As the existential challenges of AI hallucination have become ever more apparent, model vendors have increasingly moved to offer "grounding" services through RAG and open web search offerings. These are touted as a way to reduce model fabrications through providing them authoritative updated information in their context windows under the assumption that hallucination is largely a fault of model knowledgebase holes or datedness (their weights) rather than their outputs (inference). Unfortunately, as we showcased at last year's Web Summit, news coverage creates a unique fracturing point in current large AI models that provokes an intensity of hallucination unlike any other form of content for one critical reason: news is about what's different from the past, while AI models autocomplete based on the very patterns of the past that news deviates from. The result is an existential incompatibility between news and large models that isn't about outdated model weights, but rather endemic to how the models function and their inference stages. Even when handed accurate information about an event in their context window through RAG or search grounding, if an event is "different enough" from the past, large models will still fabricate their outputs.

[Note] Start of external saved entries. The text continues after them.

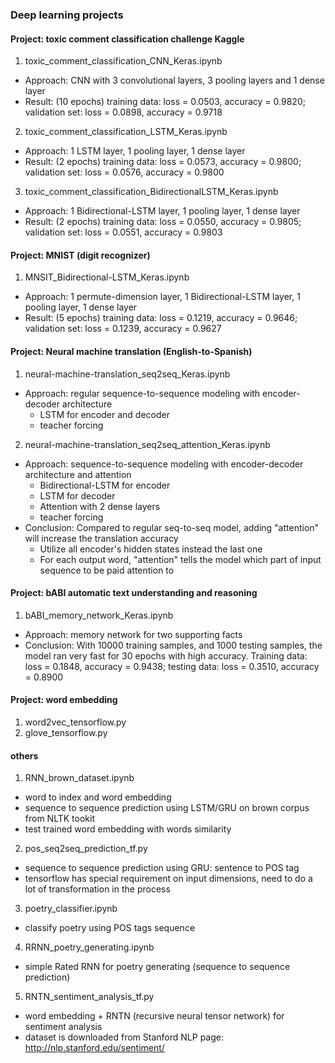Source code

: ### Deep learning projects

#### Project: toxic comment classification challenge Kaggle
1. toxic_comment_classification_CNN_Keras.ipynb
- Approach: CNN with 3 convolutional layers, 3 pooling layers and 1 dense layer
- Result: (10 epochs) training data: loss = 0.0503, accuracy = 0.9820; validation set: loss = 0.0898, accuracy = 0.9718

2. toxic_comment_classification_LSTM_Keras.ipynb
- Approach: 1 LSTM layer, 1 pooling layer, 1 dense layer
- Result: (2 epochs) training data: loss = 0.0573, accuracy = 0.9800; validation set: loss = 0.0576, accuracy = 0.9800

3. toxic_comment_classification_BidirectionalLSTM_Keras.ipynb
- Approach: 1 Bidirectional-LSTM layer, 1 pooling layer, 1 dense layer
- Result: (2 epochs) training data: loss = 0.0550, accuracy = 0.9805; validation set: loss = 0.0551, accuracy = 0.9803

#### Project: MNIST (digit recognizer)
1. MNSIT_Bidirectional-LSTM_Keras.ipynb
- Approach: 1 permute-dimension layer, 1 Bidirectional-LSTM layer, 1 pooling layer, 1 dense layer
- Result: (5 epochs) training data: loss = 0.1219, accuracy = 0.9646; validation set: loss = 0.1239, accuracy = 0.9627 

#### Project: Neural machine translation (English-to-Spanish)
1. neural-machine-translation_seq2seq_Keras.ipynb
- Approach: regular sequence-to-sequence modeling with encoder-decoder architecture
    - LSTM for encoder and decoder
    - teacher forcing

2. neural-machine-translation_seq2seq_attention_Keras.ipynb
- Approach:  sequence-to-sequence modeling with encoder-decoder architecture and attention
    - Bidirectional-LSTM for encoder
    - LSTM for decoder
    - Attention with 2 dense layers
    - teacher forcing
- Conclusion: Compared to regular seq-to-seq model, adding "attention" will increase the translation accuracy
    - Utilize all encoder's hidden states instead the last one
    - For each output word, "attention" tells the model which part of input sequence to be paid attention to

#### Project: bABI automatic text understanding and reasoning
1. bABI_memory_network_Keras.ipynb
- Approach: memory network for two supporting facts
- Conclusion: With 10000 training samples, and 1000 testing samples, the model ran very fast for 30 epochs with high accuracy. Training data: loss = 0.1848, accuracy = 0.9438; testing data: loss = 0.3510, accuracy = 0.8900

#### Project: word embedding
1. word2vec_tensorflow.py
2. glove_tensorflow.py

#### others
1. RNN_brown_dataset.ipynb
- word to index and word embedding
- sequence to sequence prediction using LSTM/GRU on brown corpus from NLTK tookit
- test trained word embedding with words similarity

2. pos_seq2seq_prediction_tf.py
- sequence to sequence prediction using GRU: sentence to POS tag
- tensorflow has special requirement on input dimensions, need to do a lot of transformation in the process

3. poetry_classifier.ipynb
- classify poetry using POS tags sequence

4. RRNN_poetry_generating.ipynb
- simple Rated RNN for poetry generating (sequence to sequence prediction)

5. RNTN_sentiment_analysis_tf.py
- word embedding + RNTN (recursive neural tensor network) for sentiment analysis
- dataset is downloaded from Stanford NLP page: http://nlp.stanford.edu/sentiment/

For example, when martial law was first declared in South Korea in December, when several SOTA models were given the latest updates about the events through RAG, they hallucinated that the events were occurring in a different country, frequently "correcting" the country or head of state to those involved in past declarations of martial law, coups, attempted coups and other similar kinds of state breakdowns. Even given the actual answer in its context window via RAG "grounding", the models still failed because of an existential statistical incapability between the accurate information in their context window and the statistical knowledge encoded in their model weights.

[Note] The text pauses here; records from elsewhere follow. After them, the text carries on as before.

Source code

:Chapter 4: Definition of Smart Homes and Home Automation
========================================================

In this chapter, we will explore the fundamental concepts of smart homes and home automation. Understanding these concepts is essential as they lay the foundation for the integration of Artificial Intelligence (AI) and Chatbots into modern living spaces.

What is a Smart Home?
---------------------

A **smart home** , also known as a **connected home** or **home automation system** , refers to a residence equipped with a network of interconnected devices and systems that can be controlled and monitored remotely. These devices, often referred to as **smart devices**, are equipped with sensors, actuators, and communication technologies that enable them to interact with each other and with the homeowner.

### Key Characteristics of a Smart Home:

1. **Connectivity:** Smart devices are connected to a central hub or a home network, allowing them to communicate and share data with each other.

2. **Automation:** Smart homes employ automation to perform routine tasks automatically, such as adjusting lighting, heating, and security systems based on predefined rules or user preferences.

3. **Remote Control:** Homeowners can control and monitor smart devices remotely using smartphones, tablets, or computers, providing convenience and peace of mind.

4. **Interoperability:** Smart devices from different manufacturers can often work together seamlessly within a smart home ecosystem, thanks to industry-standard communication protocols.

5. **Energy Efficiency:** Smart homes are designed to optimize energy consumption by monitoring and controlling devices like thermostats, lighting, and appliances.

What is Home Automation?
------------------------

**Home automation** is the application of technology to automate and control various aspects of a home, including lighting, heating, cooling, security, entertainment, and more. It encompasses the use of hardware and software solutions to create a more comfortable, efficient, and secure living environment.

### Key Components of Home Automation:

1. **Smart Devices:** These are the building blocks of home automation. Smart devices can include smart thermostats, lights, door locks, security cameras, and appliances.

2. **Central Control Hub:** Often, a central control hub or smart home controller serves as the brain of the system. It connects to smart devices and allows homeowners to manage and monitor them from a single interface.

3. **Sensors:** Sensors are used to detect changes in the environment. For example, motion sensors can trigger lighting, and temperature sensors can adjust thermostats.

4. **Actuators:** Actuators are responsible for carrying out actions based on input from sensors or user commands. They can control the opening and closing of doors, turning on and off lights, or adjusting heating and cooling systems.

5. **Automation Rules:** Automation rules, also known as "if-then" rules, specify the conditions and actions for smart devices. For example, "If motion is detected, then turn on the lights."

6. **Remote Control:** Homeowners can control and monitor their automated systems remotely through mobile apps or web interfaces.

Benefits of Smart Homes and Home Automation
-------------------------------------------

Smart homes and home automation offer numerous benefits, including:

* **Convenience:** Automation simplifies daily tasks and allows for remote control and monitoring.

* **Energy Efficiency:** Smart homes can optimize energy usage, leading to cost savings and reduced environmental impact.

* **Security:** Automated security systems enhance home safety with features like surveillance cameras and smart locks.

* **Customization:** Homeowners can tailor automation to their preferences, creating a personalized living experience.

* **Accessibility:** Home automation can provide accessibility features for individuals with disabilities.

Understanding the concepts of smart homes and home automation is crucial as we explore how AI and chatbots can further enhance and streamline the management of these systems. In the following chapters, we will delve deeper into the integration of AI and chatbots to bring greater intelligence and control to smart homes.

How is this possible? Sadly, there is widespread belief amongst AI developers (and even, unfortunately, some of the research community) that it is not possible for hallucination to occur if the correct information is provided within the context window and that model fabrication is exclusively the fault of outdated model weights (the so-called "knowledge cutoff"). In reality, no matter what is provided in a model's context window, it is still being processed through those same model weights during inference time. If the knowledge encoded in a model's weights is statistically incompatible with the information provided in its context window, it will "correct" that information to match the historical data it was trained on. In other words, it doesn't matter where the input knowledge arrives from (context window vs weights): that information will still be processed through those model weights and the more it deviates from the past, the more the model is likely to hallucinate.

The reason is that current approaches to "grounding" aren't actually performing what we might think of as "grounding": they don't forcibly connect the model's operation to an authoritative source: they merely provide updated information to the model. In other words, most current "grounding" approaches are actually merely "recency" approaches: they simply provide the model with updated recent information from web search or RAG into the context window and do not otherwise impact the inferencing process.

In contrast, true "grounding" methods impose an evaluation and cost strategy on the inference process that does not allow outputs to be generated that conflict with the inputs by more than a certain threshold. For example, our early work on summarization evaluation was a form of true grounding in that we would run a model multiple times under the hood, compute embeddings over all of the outputs and the original text and select the output that had the lowest semantic difference from the original, refusing to produce output if no summary was within the required semantic distance. We've also explored an array of other forms of grounding, from entity-based (entity extraction is performed on the original text and each model output to ensure the core entities are the same), numeric (numbers must match), geographic (geocoders are run on both texts and weighted bounding boxes must align), tone (multiple dimensions such as affect, imagery level, concreteness, etc), statistical linguistic (alignment of statistically improbable phrases and their equivalents) and clausal/fact/relationship-based (individual "factoids" and relationships are compared across the two texts).

Each has its strengths and weaknesses, but such approaches represent true "post-grounding" in that the output is connected back to the input. What is truly needed, however, is "inference time grounding" in which this process occurs inside the model itself as it performing the inference process.